Sunday, February 1, 2009
A long, long time ago (jeez, I sound like Don McLean), I created an Asian American literature class for the English Department's curriculum, chiefly because I thought the course should exist. I'd taught American literature in a variety of venues, and I'd been concentrating a lot on African American literature, but I was straying pretty far afield, and I remember having to do a ton of reading just to come close to being adequately prepared. I was prepared enough to start preparing, in a way.
I think I taught the class two or three times before, thank goodness, the department hired someone with expertise in the field. I haven't taught the class since, and the parting was most cordial indeed. The course and I thanked each other for the good times and parted ways. In addition to exploring interesting texts from good writers with interested students, I also remember a few students who were from Asian American backgrounds, who were not English majors, but who ventured into a senior-level English class because they were curious about/hungry for the material, or perhaps because they were simply curious. I also remember students-in-general being surprised by certain basic facts of American history.
One of innumerable complexities about reading, studying, and teaching this literature is that, of course, it springs from so many different communities, which themselves include many complexities. At a basic level, you have literature produced by persons with filial or cultural ties with Japan, China, the Philippines, Korea, Viet Nam, Cambodia, and so on, and so forth. Then just imagine how complex each of these nations/cultures is, and how particular any one writer's connection to the culture--and to U.S. culture--is. Yikes. Moreover, you may also encounter writers whose backgrounds weave together heritages from two or more of these cultures. I was very glad to have gone a few kilometers down this side-road of reading and teaching, but (to shift metaphors), I knew from the beginning I was merely a place-holder for someone who actually knew something about the field.
I'm still very fond of two anthologies, The Big Aiiieeeee, a landmark anthology of Asian-American literature, controversial because all anthologies are, but also controversial because of Frank Chin's combative introduction, although "combative" may be a stretch. The other one is Charlie Chan Is Dead, a fine anthology of short fiction, really superb.
Among the areas I fell very short in was drama.
I'm not exactly sure why, but I think my favorite Asian American novel, and one of my favorite novels in general, is Bone, by Fae Myenne Ng. The narrative voice and characters seem just right, and the plot is well constructed. All the proportions of the novel seem balanced. It's set in San Francisco.
Of course I like The Joy Luck Club, too, just maybe not as much as other people do. I also like China Boy, by Gus Lee, in part because Gus's primary career is not writing (or wasn't then) and in part because it's a heck of a story. I feel okay about calling Gus Gus because I interviewed him once, we got on well, and it turned out we went to the same university. Homebase, by Shawn Wong, is a classic that's earned that status. A spare, well written novel.

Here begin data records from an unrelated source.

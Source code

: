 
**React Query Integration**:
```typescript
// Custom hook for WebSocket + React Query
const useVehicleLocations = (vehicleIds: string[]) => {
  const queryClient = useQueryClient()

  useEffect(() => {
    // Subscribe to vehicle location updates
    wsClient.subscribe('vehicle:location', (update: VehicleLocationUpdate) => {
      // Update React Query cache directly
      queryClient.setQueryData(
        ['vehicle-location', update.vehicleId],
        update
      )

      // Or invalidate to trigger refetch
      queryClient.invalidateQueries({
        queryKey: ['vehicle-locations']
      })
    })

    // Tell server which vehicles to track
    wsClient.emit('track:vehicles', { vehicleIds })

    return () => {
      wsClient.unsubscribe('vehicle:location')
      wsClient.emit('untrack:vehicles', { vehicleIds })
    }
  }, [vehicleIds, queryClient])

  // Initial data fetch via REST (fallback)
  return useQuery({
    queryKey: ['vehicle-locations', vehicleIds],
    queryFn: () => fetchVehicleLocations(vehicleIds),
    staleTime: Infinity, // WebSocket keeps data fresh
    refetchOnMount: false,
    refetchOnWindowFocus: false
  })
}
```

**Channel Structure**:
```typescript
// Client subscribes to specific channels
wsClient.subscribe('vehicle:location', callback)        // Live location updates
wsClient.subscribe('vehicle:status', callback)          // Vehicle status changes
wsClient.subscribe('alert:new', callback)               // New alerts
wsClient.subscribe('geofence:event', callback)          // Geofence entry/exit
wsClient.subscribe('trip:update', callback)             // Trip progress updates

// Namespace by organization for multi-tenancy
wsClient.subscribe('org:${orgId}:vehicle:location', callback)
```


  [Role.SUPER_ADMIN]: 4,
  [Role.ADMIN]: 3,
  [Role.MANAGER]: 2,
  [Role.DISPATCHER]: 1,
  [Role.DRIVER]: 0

Favorite poets include Hisaye Yamamoto and Marilyn Chin. A terrific anthology of poetry is Watermark, edited by Barbara Tranh, which features poems by Vietnamese-American poets.
Chin is a splendid poet. She really knows what she's doing.
Of course, Japanese-American internment, the use of Chinese immigrants (among others) as lowly paid, overworked labor (especially on railroads), only to be followed by deportation, the hostility toward different immigrant-groups, inter-generational conflict, and gender-conflict loom large in much of this literature, as does the question of the extent writers want or need to identify themselves as "Asian American." I think I first offered the course over 15 years ago, so I can only imagine how much more literature is out there and how much more complex the discussions are. I haven't tried to keep up in any kind of systematic way, partly because I started working hard in African American literature and ended up co-editing a 5-volume encyclopedia on the subject. Encyclopedias are kind of time-consuming, believe it or not.
I think I'll end with my sleeper-favorite book: Wild Meat and the Bully Burgers, by Lois-Ann Yamanaka. It's a hilarious book concerning a working-class family in Hawaii and narrated by a spunky, irreverent young woman, very much her own person but also in possession of just a faint trace of Huck Finn and other famous fictional mischief-makers. Yamanaka has published a couple books since then, including Name Me Nobody.
It was too much work to get such a course going, essentially from scratch, but I'm glad I didn't discover that until afterward. I can always lie like a football coach and say that "it built character."
One semester the scheduler put the class upstairs in the old gym on campus, several steep flights up in a weird little classroom. Just getting to class was an adventure. Good times.